Catherine Jozwik
Visual Art

Artists Who Honor Writers

Haggerty Museum exhibits offer artists responding to great writers like Rilke, Elliot and Hardy.

By - Sep 20th, 2019 04:40 pm
Lithograph by Ben Shahn. Photo by Catherine Jozwik.

Lithograph by Ben Shahn. Photo by Catherine Jozwik.

Marquette University’s Haggerty Museum of Art offers three exhibits that celebrate the art of poetry, literature and illustration.

Ben Shahn: For the Sake of a Single Verse and The Ariel Poems will be on display at the museum through December 15. A third exhibit, Word and Image, on display through December 2, features a variety of prints in the Museum’s collection by mid-century American artists such as Andy Warhol, Jasper Johns, Corita Kent and Glen Ligon, all of whom found artistic inspiration through literature.

For the Sake of a Single Verse is a collection of 24 lithographs, created by Jewish New York artist and social activist Ben Shahn, inspired by a passage from German writer Rainer Maria Rilke’s 1910 novel The Notebooks of Malte Laurids Brigge.

Born in Lithuania in 1898, Shahn moved to New York with his family, victims of religious persecution by the Soviets, at an early age. In the early 1930s, Shahn became known for his paintings depicting the infamous 1927 Sacco and Vanzetti trial. According to Ionit Behar’s essay “Emotional Images: Ben Shahn’s For the Sake of a Single Verse,” these works, as well as prints, paintings and murals the artist created to illustrate the socioeconomic conditions caused by the Great Depression, “positioned Shahn as the leading American social realist of the 1930s.”
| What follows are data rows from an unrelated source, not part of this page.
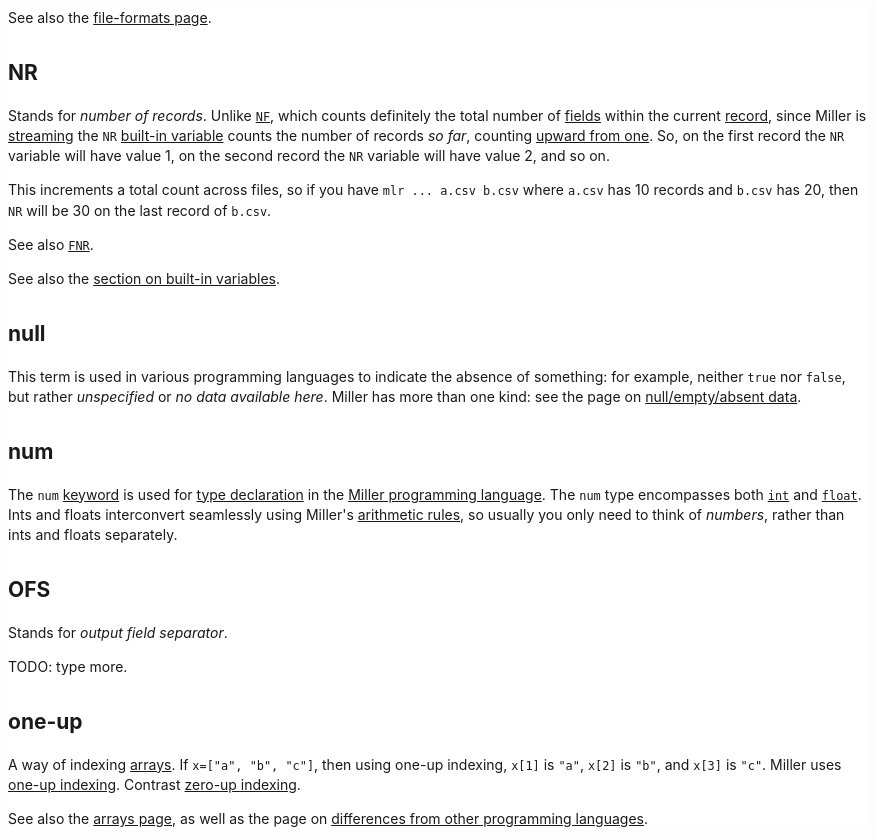 See also the [file-formats page](file-formats.md).

## NR

Stands for _number of records_. Unlike [`NF`](#nf), which counts definitely the
total number of [fields](#field) within the current [record](#record), since
Miller is [streaming](#streaming) the `NR` [built-in
variable](reference-dsl-variables.md#built-in-variables) counts the number of
records _so far_, counting [upward from one](#one-up). So, on the first record
the `NR` variable will have value 1, on the second record the `NR` variable
will have value 2, and so on.

This increments a total count across files, so if you have `mlr ... a.csv b.csv`
where `a.csv` has 10 records and `b.csv` has 20, then `NR` will be 30 on the last
record of `b.csv`.

See also [`FNR`](#fnr).

See also the [section on built-in variables](reference-dsl-variables.md/#built-in-variables).

## null

This term is used in various programming languages to indicate the absence of something:
for example, neither `true` nor `false`, but rather _unspecified_ or _no data available here_.
Miller has more than one kind: see the page on [null/empty/absent data](reference-main-null-data.md).

## num

The `num` [keyword](#keyword) is used for [type declaration](
reference-dsl-variables.md#type-declarations-for-local-variables-function-parameter-and-function-return-values)
in the [Miller programming language](programming-language.md). The `num` type
encompasses both [`int`](#int) and [`float`](#float).  Ints and floats
interconvert seamlessly using Miller's [arithmetic
rules](reference-main-arithmetic.md), so usually you only need to think of
_numbers_, rather than ints and floats separately.

## OFS

Stands for _output field separator_.

TODO: type more.

## one-up

A way of indexing [arrays](#array). If `x=["a", "b", "c"]`, then using one-up indexing,
`x[1]` is `"a"`, `x[2]` is `"b"`, and `x[3]` is `"c"`. Miller uses [one-up indexing](#one-up).
Contrast [zero-up indexing](#zero-up).

See also the [arrays page](reference-main-arrays.md), as well as the page on
[differences from other programming languages](reference-dsl-differences.md).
Set in the early twentieth century, Rilke’s novel follows the adventures of an impoverished Danish student living in Paris. In the late 1920s, Shahn traveled to Paris and read Rilke’s novel, which deeply resonated with him, and would for the rest of his life.

One passage in particular struck the artist and printmaker, and, more than 40 years later, Shahn would commemorate Rilke’s words with his signature illustrative style. In his From the Sake of a Single Verse portfolio, Shahn wrote: “Here was a writer about the processes of art who was not telling me what to do, what to think, how to paint. No, he was too engrossed in his own discoveries. He was sharing with me the doubts and hesitations of art, the probings, the slow emergence of forms. His every line of writing was art, and yet such art was inseparable from its life content.”

Each framed lithograph features a line of text and a corresponding illustration. The gallery’s walls are neatly lined with Shahn’s quietly expressive illustrations, which complement Rilke’s powerful and eloquent literary imagery well. Rilke and Shahn explore themes of finding harmony in nature, with a text like “one must know the animals” accompanied by a gray horse-like creature standing in tall grass, and such themes as lost love and friendship, and the gamut of human emotions, ranging from loneliness to exhilaration.

For the Sake also includes a video of a 2001 PBS documentary focusing on Shahn’s life and career. The artist died in 1969 at the age of 70.

The Ariel Poems exhibit displays a series of chapbooks, or small booklets, published by British publisher Faber and Faber between 1927 and 1954, that belong to the Marquette University’s Raynor Memorial Libraries Special Collections and University Archives. The chapbooks showcase the illustrated works of celebrated 20th century poets, including T.S. Eliot and Thomas Hardy, who worked closely with skilled artists like Edward Ardizzone.

Several poems, such as Hardy’s “Yuletide in a Younger World” (1927) and C. Day Lewis’s “Christmas Eve” (1954) remember holidays of yesteryear, while Wilfred Gibson, Vita Sackville-West and Harold Monro exalt nature with their poems “The Early Whistler” (1927, illustrated by John Nash) “Invitation to Cast Out Care” (1931, illustrated by Graham Sutherland) and “Elm Angel” (1930, illustrated by Eric Ravilious). Mythology also features prominently in the exhibit’s poetry and illustrations, such as Ravilious’s striking, dreamlike woodcuts and Edwin Muir’s “Prometheus” (1954, illustrated by John Piper.)

Audio recordings of several poems read by Marquette students add a melodic element to the exhibit.